Instructions for the task: Among the entries below, find each line with "форматов" and show it.

___ Data extract ___

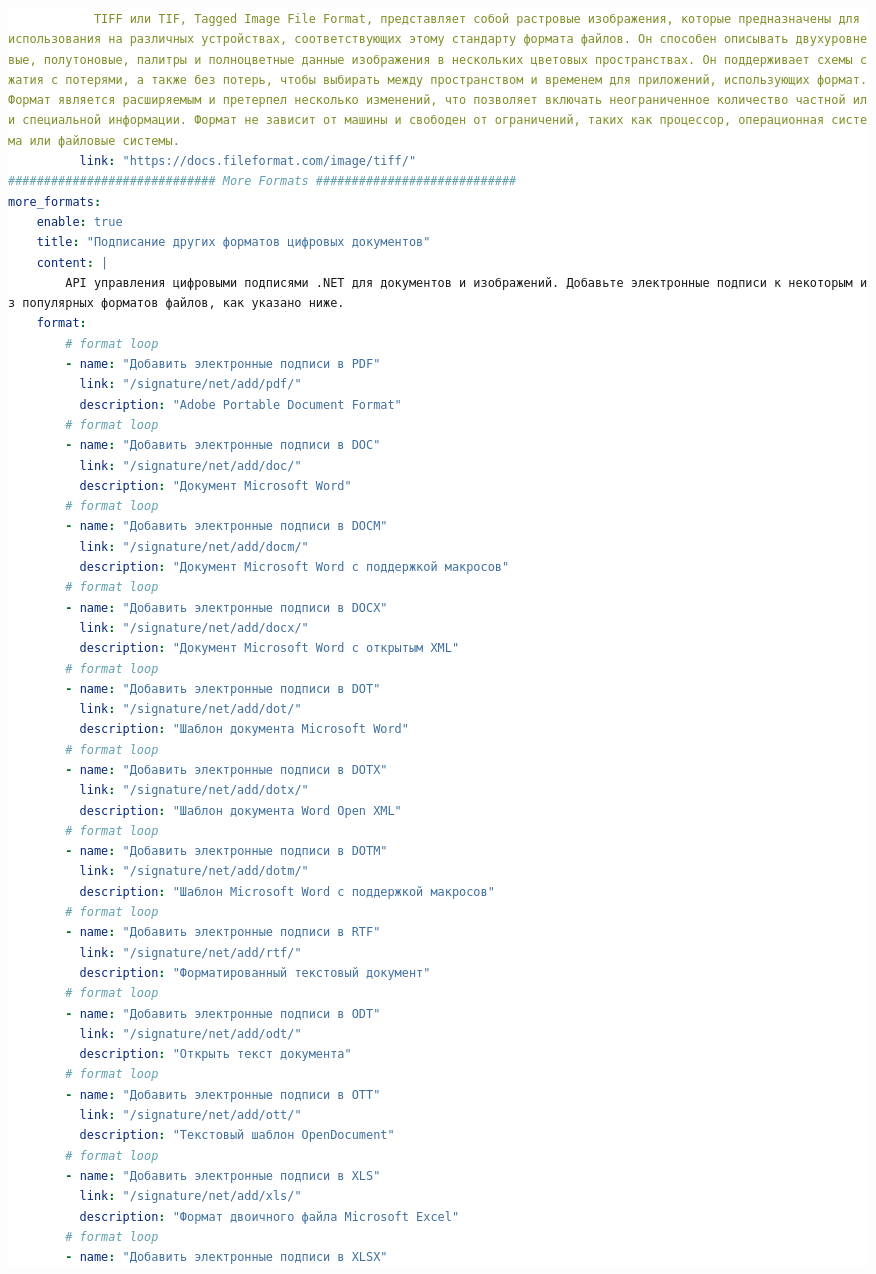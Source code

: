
 ```yaml
            TIFF или TIF, Tagged Image File Format, представляет собой растровые изображения, которые предназначены для использования на различных устройствах, соответствующих этому стандарту формата файлов. Он способен описывать двухуровневые, полутоновые, палитры и полноцветные данные изображения в нескольких цветовых пространствах. Он поддерживает схемы сжатия с потерями, а также без потерь, чтобы выбирать между пространством и временем для приложений, использующих формат. Формат является расширяемым и претерпел несколько изменений, что позволяет включать неограниченное количество частной или специальной информации. Формат не зависит от машины и свободен от ограничений, таких как процессор, операционная система или файловые системы.
          link: "https://docs.fileformat.com/image/tiff/"
############################# More Formats ############################
more_formats:
    enable: true
    title: "Подписание других форматов цифровых документов"
    content: |
        API управления цифровыми подписями .NET для документов и изображений. Добавьте электронные подписи к некоторым из популярных форматов файлов, как указано ниже.
    format: 
        # format loop
        - name: "Добавить электронные подписи в PDF"
          link: "/signature/net/add/pdf/"
          description: "Adobe Portable Document Format"
        # format loop
        - name: "Добавить электронные подписи в DOC"
          link: "/signature/net/add/doc/"
          description: "Документ Microsoft Word"
        # format loop
        - name: "Добавить электронные подписи в DOCM"
          link: "/signature/net/add/docm/"
          description: "Документ Microsoft Word с поддержкой макросов"
        # format loop
        - name: "Добавить электронные подписи в DOCX"
          link: "/signature/net/add/docx/"
          description: "Документ Microsoft Word с открытым XML"
        # format loop
        - name: "Добавить электронные подписи в DOT"
          link: "/signature/net/add/dot/"
          description: "Шаблон документа Microsoft Word"
        # format loop
        - name: "Добавить электронные подписи в DOTX"
          link: "/signature/net/add/dotx/"
          description: "Шаблон документа Word Open XML"
        # format loop
        - name: "Добавить электронные подписи в DOTM"
          link: "/signature/net/add/dotm/"
          description: "Шаблон Microsoft Word с поддержкой макросов"
        # format loop
        - name: "Добавить электронные подписи в RTF"
          link: "/signature/net/add/rtf/"
          description: "Форматированный текстовый документ"
        # format loop
        - name: "Добавить электронные подписи в ODT"
          link: "/signature/net/add/odt/"
          description: "Открыть текст документа"
        # format loop
        - name: "Добавить электронные подписи в OTT"
          link: "/signature/net/add/ott/"
          description: "Текстовый шаблон OpenDocument"
        # format loop
        - name: "Добавить электронные подписи в XLS"
          link: "/signature/net/add/xls/"
          description: "Формат двоичного файла Microsoft Excel"
        # format loop
        - name: "Добавить электронные подписи в XLSX"
```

___

Worked solution:
    title: "Подписание других форматов цифровых документов"
        API управления цифровыми подписями .NET для документов и изображений. Добавьте электронные подписи к некоторым из популярных форматов файлов, как указано ниже.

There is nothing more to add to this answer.